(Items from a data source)
------------

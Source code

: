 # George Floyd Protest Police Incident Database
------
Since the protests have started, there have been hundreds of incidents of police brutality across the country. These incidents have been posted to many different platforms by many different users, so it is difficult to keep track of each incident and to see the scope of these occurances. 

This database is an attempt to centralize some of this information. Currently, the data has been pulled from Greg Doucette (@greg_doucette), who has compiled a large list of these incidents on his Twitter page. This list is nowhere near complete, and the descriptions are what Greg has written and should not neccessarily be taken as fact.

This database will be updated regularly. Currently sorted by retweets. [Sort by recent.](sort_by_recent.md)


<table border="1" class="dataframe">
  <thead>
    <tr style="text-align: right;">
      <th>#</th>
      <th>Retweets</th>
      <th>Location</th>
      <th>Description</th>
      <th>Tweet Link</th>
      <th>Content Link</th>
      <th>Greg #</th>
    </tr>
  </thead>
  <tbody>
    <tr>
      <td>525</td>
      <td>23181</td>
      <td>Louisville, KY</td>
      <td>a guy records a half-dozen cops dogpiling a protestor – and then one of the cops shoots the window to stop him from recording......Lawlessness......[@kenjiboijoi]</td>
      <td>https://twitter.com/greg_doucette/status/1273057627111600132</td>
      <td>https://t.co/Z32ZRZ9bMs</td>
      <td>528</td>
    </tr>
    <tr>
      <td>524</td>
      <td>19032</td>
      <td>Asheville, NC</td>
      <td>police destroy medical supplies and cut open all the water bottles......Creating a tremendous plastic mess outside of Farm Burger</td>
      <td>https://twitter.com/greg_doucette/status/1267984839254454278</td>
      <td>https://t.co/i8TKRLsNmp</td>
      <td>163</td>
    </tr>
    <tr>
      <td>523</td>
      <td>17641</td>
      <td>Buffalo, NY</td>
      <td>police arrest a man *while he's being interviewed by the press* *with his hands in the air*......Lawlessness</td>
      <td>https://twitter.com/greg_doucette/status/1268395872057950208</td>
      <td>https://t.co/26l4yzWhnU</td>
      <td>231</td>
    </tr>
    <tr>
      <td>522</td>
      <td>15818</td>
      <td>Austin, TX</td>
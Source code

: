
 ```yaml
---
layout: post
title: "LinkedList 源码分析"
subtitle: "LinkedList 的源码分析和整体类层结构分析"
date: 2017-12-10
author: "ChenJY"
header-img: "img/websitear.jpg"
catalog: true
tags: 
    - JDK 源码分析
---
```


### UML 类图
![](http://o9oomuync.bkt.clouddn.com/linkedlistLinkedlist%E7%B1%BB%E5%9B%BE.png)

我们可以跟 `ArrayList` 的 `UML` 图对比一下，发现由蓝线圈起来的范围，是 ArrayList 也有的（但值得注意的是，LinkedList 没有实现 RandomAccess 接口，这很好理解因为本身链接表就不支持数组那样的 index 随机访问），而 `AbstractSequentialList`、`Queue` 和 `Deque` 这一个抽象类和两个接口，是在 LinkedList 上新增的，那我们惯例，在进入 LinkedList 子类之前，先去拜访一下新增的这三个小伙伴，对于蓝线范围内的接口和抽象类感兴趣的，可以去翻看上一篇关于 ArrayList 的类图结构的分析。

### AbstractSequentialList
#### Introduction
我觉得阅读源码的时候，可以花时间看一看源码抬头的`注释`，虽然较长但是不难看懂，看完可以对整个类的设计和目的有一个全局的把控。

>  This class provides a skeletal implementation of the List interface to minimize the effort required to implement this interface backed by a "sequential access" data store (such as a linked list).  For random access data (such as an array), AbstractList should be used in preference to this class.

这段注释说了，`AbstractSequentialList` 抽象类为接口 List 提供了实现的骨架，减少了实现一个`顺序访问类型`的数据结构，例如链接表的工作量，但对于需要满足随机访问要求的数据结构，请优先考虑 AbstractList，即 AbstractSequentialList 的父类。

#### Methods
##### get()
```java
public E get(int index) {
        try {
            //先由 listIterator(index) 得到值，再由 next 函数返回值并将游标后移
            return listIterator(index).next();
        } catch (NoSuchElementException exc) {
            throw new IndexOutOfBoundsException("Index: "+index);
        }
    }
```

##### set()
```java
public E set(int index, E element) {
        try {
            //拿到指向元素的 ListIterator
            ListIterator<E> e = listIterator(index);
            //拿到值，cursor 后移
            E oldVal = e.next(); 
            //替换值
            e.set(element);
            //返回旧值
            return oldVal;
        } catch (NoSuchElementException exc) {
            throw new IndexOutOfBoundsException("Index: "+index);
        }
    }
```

------------

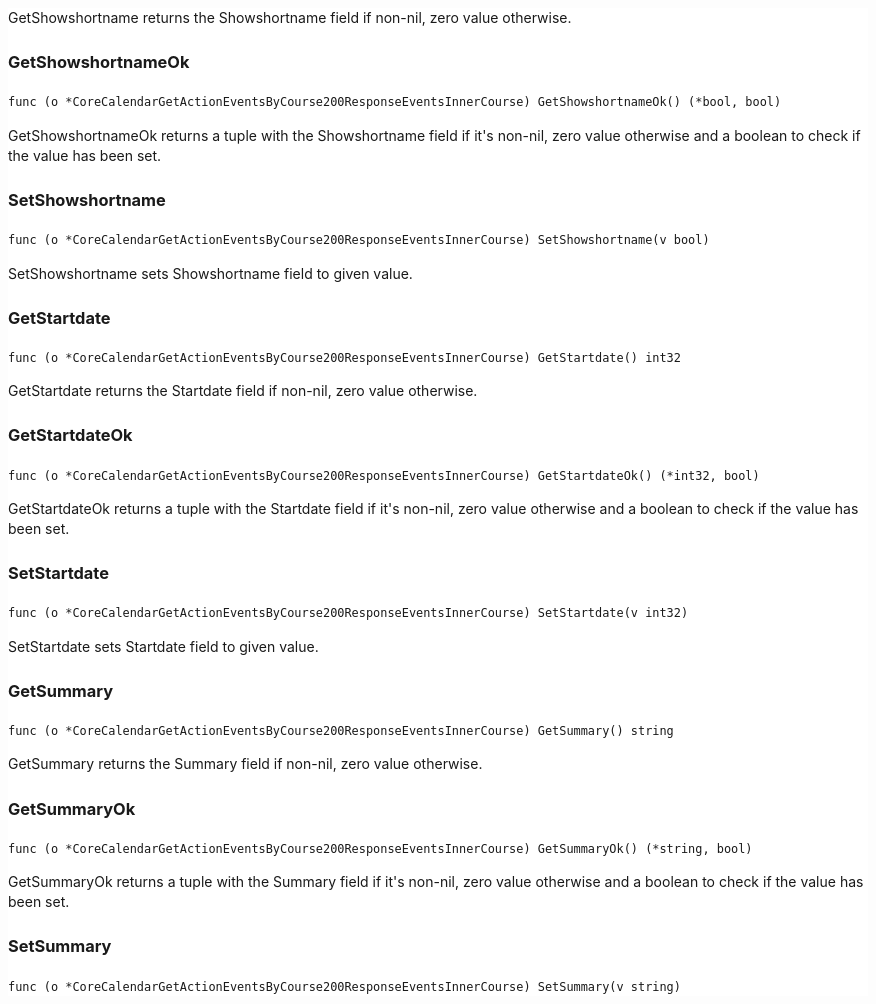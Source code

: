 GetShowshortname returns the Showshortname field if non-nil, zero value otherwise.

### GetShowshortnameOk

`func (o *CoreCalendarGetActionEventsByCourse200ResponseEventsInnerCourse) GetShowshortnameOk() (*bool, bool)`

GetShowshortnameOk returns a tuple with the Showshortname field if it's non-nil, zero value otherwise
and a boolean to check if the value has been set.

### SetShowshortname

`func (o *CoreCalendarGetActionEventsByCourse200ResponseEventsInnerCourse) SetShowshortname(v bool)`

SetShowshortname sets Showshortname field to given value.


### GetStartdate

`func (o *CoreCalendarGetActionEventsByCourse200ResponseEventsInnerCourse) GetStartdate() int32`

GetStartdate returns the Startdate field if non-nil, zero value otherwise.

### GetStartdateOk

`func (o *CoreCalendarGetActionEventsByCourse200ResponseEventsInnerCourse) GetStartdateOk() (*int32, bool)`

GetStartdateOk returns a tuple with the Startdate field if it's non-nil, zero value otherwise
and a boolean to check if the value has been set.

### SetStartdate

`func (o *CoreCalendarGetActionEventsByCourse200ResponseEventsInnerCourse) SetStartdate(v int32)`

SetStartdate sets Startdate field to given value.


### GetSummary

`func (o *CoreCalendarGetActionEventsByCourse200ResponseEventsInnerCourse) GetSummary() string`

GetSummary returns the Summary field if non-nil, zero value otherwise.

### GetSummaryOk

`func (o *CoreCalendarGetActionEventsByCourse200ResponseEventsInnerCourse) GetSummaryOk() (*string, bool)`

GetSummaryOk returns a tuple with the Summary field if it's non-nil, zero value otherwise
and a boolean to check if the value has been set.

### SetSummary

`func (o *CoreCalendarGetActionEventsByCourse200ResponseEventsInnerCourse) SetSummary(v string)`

------------

■ About this exercise ■
For the records above, state how many lines include the string "class", giving the number and nothing else.

■ Solution to this task ■
2